### WHAT TO WORK ON
In your copy, reproduce the entries exactly as they are, minus the images.

┄┄┄┄┄┄

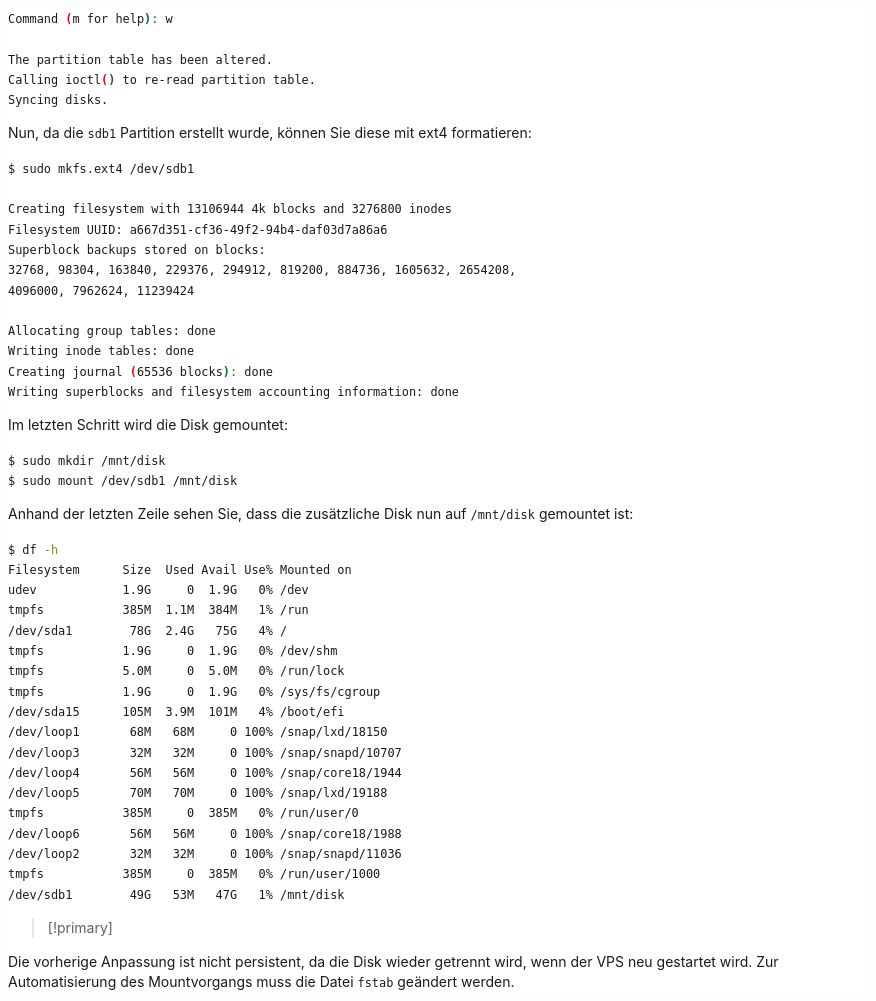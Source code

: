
 ```bash
Command (m for help): w

The partition table has been altered.
Calling ioctl() to re-read partition table.
Syncing disks.
```

Nun, da die `sdb1` Partition erstellt wurde, können Sie diese mit ext4 formatieren:

```bash
$ sudo mkfs.ext4 /dev/sdb1

Creating filesystem with 13106944 4k blocks and 3276800 inodes
Filesystem UUID: a667d351-cf36-49f2-94b4-daf03d7a86a6
Superblock backups stored on blocks:
32768, 98304, 163840, 229376, 294912, 819200, 884736, 1605632, 2654208,
4096000, 7962624, 11239424

Allocating group tables: done                           
Writing inode tables: done                           
Creating journal (65536 blocks): done
Writing superblocks and filesystem accounting information: done  
```

Im letzten Schritt wird die Disk gemountet:

```bash
$ sudo mkdir /mnt/disk
$ sudo mount /dev/sdb1 /mnt/disk
```

Anhand der letzten Zeile sehen Sie, dass die zusätzliche Disk nun auf `/mnt/disk` gemountet ist:

```bash
$ df -h
Filesystem      Size  Used Avail Use% Mounted on
udev            1.9G     0  1.9G   0% /dev
tmpfs           385M  1.1M  384M   1% /run
/dev/sda1        78G  2.4G   75G   4% /
tmpfs           1.9G     0  1.9G   0% /dev/shm
tmpfs           5.0M     0  5.0M   0% /run/lock
tmpfs           1.9G     0  1.9G   0% /sys/fs/cgroup
/dev/sda15      105M  3.9M  101M   4% /boot/efi
/dev/loop1       68M   68M     0 100% /snap/lxd/18150
/dev/loop3       32M   32M     0 100% /snap/snapd/10707
/dev/loop4       56M   56M     0 100% /snap/core18/1944
/dev/loop5       70M   70M     0 100% /snap/lxd/19188
tmpfs           385M     0  385M   0% /run/user/0
/dev/loop6       56M   56M     0 100% /snap/core18/1988
/dev/loop2       32M   32M     0 100% /snap/snapd/11036
tmpfs           385M     0  385M   0% /run/user/1000
/dev/sdb1        49G   53M   47G   1% /mnt/disk
```

> [!primary]
>
Die vorherige Anpassung ist nicht persistent, da die Disk wieder getrennt wird, wenn der VPS neu gestartet wird. Zur Automatisierung des Mountvorgangs muss die Datei `fstab` geändert werden.
>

┄┄┄┄┄┄

### RESPONSE BELOW
Source code

:
 ```bash
Command (m for help): w

The partition table has been altered.
Calling ioctl() to re-read partition table.
Syncing disks.
```

Nun, da die `sdb1` Partition erstellt wurde, können Sie diese mit ext4 formatieren:

```bash
$ sudo mkfs.ext4 /dev/sdb1

Creating filesystem with 13106944 4k blocks and 3276800 inodes
Filesystem UUID: a667d351-cf36-49f2-94b4-daf03d7a86a6
Superblock backups stored on blocks:
32768, 98304, 163840, 229376, 294912, 819200, 884736, 1605632, 2654208,
4096000, 7962624, 11239424

Allocating group tables: done                           
Writing inode tables: done                           
Creating journal (65536 blocks): done
Writing superblocks and filesystem accounting information: done  
```

Im letzten Schritt wird die Disk gemountet:

```bash
$ sudo mkdir /mnt/disk
$ sudo mount /dev/sdb1 /mnt/disk
```

Anhand der letzten Zeile sehen Sie, dass die zusätzliche Disk nun auf `/mnt/disk` gemountet ist:

```bash
$ df -h
Filesystem      Size  Used Avail Use% Mounted on
udev            1.9G     0  1.9G   0% /dev
tmpfs           385M  1.1M  384M   1% /run
/dev/sda1        78G  2.4G   75G   4% /
tmpfs           1.9G     0  1.9G   0% /dev/shm
tmpfs           5.0M     0  5.0M   0% /run/lock
tmpfs           1.9G     0  1.9G   0% /sys/fs/cgroup
/dev/sda15      105M  3.9M  101M   4% /boot/efi
/dev/loop1       68M   68M     0 100% /snap/lxd/18150
/dev/loop3       32M   32M     0 100% /snap/snapd/10707
/dev/loop4       56M   56M     0 100% /snap/core18/1944
/dev/loop5       70M   70M     0 100% /snap/lxd/19188
tmpfs           385M     0  385M   0% /run/user/0
/dev/loop6       56M   56M     0 100% /snap/core18/1988
/dev/loop2       32M   32M     0 100% /snap/snapd/11036
tmpfs           385M     0  385M   0% /run/user/1000
/dev/sdb1        49G   53M   47G   1% /mnt/disk
```

> [!primary]
>
Die vorherige Anpassung ist nicht persistent, da die Disk wieder getrennt wird, wenn der VPS neu gestartet wird. Zur Automatisierung des Mountvorgangs muss die Datei `fstab` geändert werden.
>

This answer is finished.